I also play alone (heh, heh) 90 percent of the time (actually, that starts to sound sad if I put it that way), so I don't often get all the way through songs. I play the parts I like. That was exposed BIG TIME when I jammed with a friend a few months back, so I want to get better about that.

Then we circle back up to having no time.....


----------



## Chito (Feb 17, 2006)

Lots of weaknesses. LOL At this point in my life, I'm not even thinking on improving on anything. I like playing in a band, playing with other people. I like performing. Right now, I just put in what is required for me to be able to get my band going. I was telling the guys in this new band that I just got together (vox/sax, guitar, keys, bass and drums) that this is my last kick in the can. So I'm giving myself 5 years tops and then time to pack it in. I do have goals these next five years, produce an album of the music we have been writing, play in as many festivals as we can and just enjoy playing. Right now I am very happy with the new members as they are very good. Very much accomplished musicians than I am. But they have been telling me that they are enjoying playing with me and Angie (my songwriting partner) as well as enjoying the music we wrote to the point that they look forward to our practices.
Anyways, I think I got a little off-tangent in here. LOL


----------



## nbs2005 (Mar 21, 2018)

My brain is pretty good at understanding the theory; it's putting it into practice in real time that's the challenge. When it was warm I was gathering with about a dozen guitarists in the park doing a song circle; that was great training in figuring out how to add to a song. I'm also clunky transitioning from a rthymn part to a melody line.


----------



## 1SweetRide (Oct 25, 2016)

Brunz said:


> You know I have seen this from a few people now and frankly I must be gifted or lucky or something.... I play guitar so I _don't _think about things. That's what draws me in
> You know that feeling you get when you are just lost in playing, thats the whole reason I play. It is like meditation. It is also why I love my djembe... which I must play more.
> Turns out I have another weakness.... I ignore all my instruments besides my guitar.


i generally only get distracted when playing songs I know really well. When I’m learning new material or trying to solo over beats, I get lost in the music too. But, I need to be careful when playing out lest I forget where we are in the song.


----------



## guitarman2 (Aug 25, 2006)

My right hand is my weakness. I'm a lefty that learned to play right hand. So my left, fingering hand is very strong. Sometimes its hard for my right hand to keep up to my left hand and I really have to concentrate to maintain good timing.


----------



## mawmow (Nov 14, 2017)

Interesting thread to read : Thanks guys !

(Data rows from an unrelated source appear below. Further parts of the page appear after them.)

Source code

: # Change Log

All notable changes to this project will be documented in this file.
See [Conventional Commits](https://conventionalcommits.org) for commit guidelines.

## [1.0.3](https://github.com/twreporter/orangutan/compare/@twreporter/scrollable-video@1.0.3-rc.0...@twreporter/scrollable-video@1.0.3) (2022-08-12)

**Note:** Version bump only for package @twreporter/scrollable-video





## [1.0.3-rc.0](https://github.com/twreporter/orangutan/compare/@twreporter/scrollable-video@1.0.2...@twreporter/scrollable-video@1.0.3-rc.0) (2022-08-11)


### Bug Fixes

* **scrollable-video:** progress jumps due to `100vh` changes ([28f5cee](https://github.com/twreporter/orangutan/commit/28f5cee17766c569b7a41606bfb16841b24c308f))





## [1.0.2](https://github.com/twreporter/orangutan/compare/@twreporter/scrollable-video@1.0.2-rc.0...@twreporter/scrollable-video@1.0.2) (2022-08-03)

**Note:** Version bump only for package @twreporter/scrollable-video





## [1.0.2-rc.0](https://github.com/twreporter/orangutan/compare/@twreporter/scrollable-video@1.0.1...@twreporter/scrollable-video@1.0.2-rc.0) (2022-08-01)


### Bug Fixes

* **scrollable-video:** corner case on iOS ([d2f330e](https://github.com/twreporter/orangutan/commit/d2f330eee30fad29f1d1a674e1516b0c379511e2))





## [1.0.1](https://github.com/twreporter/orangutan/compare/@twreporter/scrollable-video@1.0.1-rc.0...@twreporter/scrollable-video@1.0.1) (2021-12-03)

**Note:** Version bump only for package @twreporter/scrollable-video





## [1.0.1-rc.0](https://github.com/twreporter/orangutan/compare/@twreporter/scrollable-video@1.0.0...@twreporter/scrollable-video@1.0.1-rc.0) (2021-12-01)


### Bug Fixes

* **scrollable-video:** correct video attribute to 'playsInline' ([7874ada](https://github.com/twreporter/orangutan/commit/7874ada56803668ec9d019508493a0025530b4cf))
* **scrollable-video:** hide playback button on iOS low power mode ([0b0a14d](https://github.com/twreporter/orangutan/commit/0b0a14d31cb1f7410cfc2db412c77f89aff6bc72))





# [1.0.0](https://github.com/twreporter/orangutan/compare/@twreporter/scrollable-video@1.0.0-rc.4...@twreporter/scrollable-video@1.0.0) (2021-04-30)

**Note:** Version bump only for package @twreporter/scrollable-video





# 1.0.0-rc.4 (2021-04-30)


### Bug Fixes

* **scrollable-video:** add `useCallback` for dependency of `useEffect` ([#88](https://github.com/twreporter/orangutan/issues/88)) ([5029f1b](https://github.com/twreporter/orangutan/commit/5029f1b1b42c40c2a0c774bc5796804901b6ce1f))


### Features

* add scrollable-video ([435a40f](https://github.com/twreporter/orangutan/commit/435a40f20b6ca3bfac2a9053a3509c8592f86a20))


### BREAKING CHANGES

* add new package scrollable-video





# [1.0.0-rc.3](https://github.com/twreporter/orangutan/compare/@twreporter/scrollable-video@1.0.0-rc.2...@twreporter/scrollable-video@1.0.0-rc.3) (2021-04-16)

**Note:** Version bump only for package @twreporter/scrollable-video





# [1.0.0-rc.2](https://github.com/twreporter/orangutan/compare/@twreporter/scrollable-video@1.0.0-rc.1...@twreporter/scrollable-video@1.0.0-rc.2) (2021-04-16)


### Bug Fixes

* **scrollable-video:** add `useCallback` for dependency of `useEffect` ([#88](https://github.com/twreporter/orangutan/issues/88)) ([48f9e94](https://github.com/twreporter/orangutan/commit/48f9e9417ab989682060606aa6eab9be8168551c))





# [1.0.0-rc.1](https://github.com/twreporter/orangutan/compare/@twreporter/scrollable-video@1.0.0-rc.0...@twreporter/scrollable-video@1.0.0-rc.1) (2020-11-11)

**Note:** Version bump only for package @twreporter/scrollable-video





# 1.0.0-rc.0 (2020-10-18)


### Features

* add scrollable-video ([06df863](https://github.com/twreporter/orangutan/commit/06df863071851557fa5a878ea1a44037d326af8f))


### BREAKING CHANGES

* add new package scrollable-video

As a self taught player, I now play sight reading tabs quite fluently with the staff above for notes placement and duration. My main problem is my hearing : I do struggle transposing an air on a tab. It is easier now that I can use the scale the chords come from to find the right notes.
I practice everyday and the mandarory warm up helped me much because I sometimes get lazy. Some days I am fully at it, while some others I would focus on some bits here and there instead of putting the needed energy. But I still improve from week to week.


----------



## BobChuck (Jan 16, 2012)

My picking/fingering hand.

I went through a lot of phases through the years... From fast picking teenager, to hybrid picking to no pick at all.

While I am clearly gettin better and faster with my fingers, I wish the attack of the notes would follow. Compressor pedal is a new thing for me.


----------



## CathodeRay (Jan 12, 2018)

Brunz said:


> You know I have seen this from a few people now and frankly I must be gifted or lucky or something.... I play guitar so I _don't _think about things. That's what draws me in
> You know that feeling you get when you are just lost in playing, thats the whole reason I play. It is like meditation. It is also why I love my djembe... which I must play more.
> Turns out I have another weakness.... I ignore all my instruments besides my guitar.


Flow state

"There's this focus that, once it becomes intense, leads to a sense of ecstasy, a sense of clarity: you know exactly what you want to do from one moment to the other... Sense of time disappears. You forget yourself. You feel part of something larger."


----------



## mhammer (Nov 30, 2007)

I'm happy with my rhythm playing and timing. I'm happy with my tone. I'm happy with my self-restraint. And I don't have a problem with blocking out intrusive thoughts, because I'm always thinking about what the next notes _ought_ to be (or ought NOT to be). I left speed behind as an issue long ago, and leave that to others, preferring to play to my strengths rather than tempt fate with my weaknesses.

But I am sorely disappointed in my inability to play chromatic runs like most of my heroes can do. They don't have to be* fast*. They just have to be chromatic, smoothly introduced and exited in a flowing way, and appropriately placed.

I also wish I had learned to read music decades ago. Not that I have difficulty learning and playing by ear, but there are SO many other avenues and choices available when one can read.


----------



## mhammer (Nov 30, 2007)

CathodeRay said:


> Flow state
> 
> "There's this focus that, once it becomes intense, leads to a sense of ecstasy, a sense of clarity: you know exactly what you want to do from one moment to the other... Sense of time disappears. You forget yourself. You feel part of something larger."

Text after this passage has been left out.